§ WHAT YOU NEED TO DO:
Scan the entries that follow and give only the number of lines containing "tasks".

§ DATA TO PROCESS:
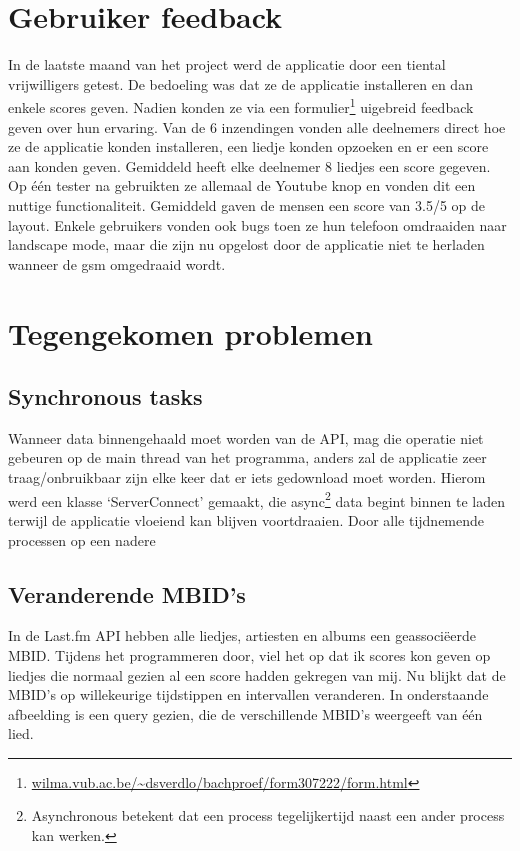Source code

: \documentclass[11pt,a4paper]{article}
\begin{document}
	\newpage
\section{Gebruiker feedback}
\label{sec:feedback}

In de laatste maand van het project werd de applicatie door een tiental vrijwilligers getest. De bedoeling was dat ze de applicatie installeren en dan enkele scores geven. Nadien konden ze via een formulier\footnote{ \url{wilma.vub.ac.be/~dsverdlo/bachproef/form307222/form.html} } uigebreid feedback geven over hun ervaring. Van de 6 inzendingen vonden alle deelnemers direct hoe ze de applicatie konden installeren, een liedje konden opzoeken en er een score aan konden geven. Gemiddeld heeft elke deelnemer 8 liedjes een score gegeven. Op één tester na gebruikten ze allemaal de Youtube knop en vonden dit een nuttige functionaliteit. Gemiddeld gaven de mensen een score van 3.5/5 op de layout. Enkele gebruikers vonden ook bugs toen ze hun telefoon omdraaiden naar landscape mode, maar die zijn nu opgelost door de applicatie niet te herladen wanneer de gsm omgedraaid wordt. 

	
\section{Tegengekomen problemen}
\label{sec:Tegengekomen problemen}

	\subsection{Synchronous tasks}
	\label{sec:Synchronious tasks}
	Wanneer data binnengehaald moet worden van de API, mag die operatie niet gebeuren op de main thread van het programma, anders zal de applicatie zeer traag/onbruikbaar zijn elke keer dat er iets gedownload moet worden. Hierom werd een klasse `ServerConnect' gemaakt, die async\footnote{Asynchronous betekent dat een process tegelijkertijd naast een ander process kan werken.} data begint binnen te laden terwijl de applicatie vloeiend kan blijven voortdraaien. Door alle tijdnemende processen op een nadere
	

		
	\subsection{Veranderende MBID's}
	\label{sec:veranderendeMBID}
	In de Last.fm API hebben alle liedjes, artiesten en albums een geassociëerde MBID. Tijdens het programmeren door, viel het op dat ik scores kon geven op liedjes die normaal gezien al een score hadden gekregen van mij. Nu blijkt dat de MBID's op willekeurige tijdstippen en intervallen veranderen. In onderstaande afbeelding is een query gezien, die de verschillende MBID's weergeeft van één lied. \\
	
\end{document}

§ RESPONSE AREA:
2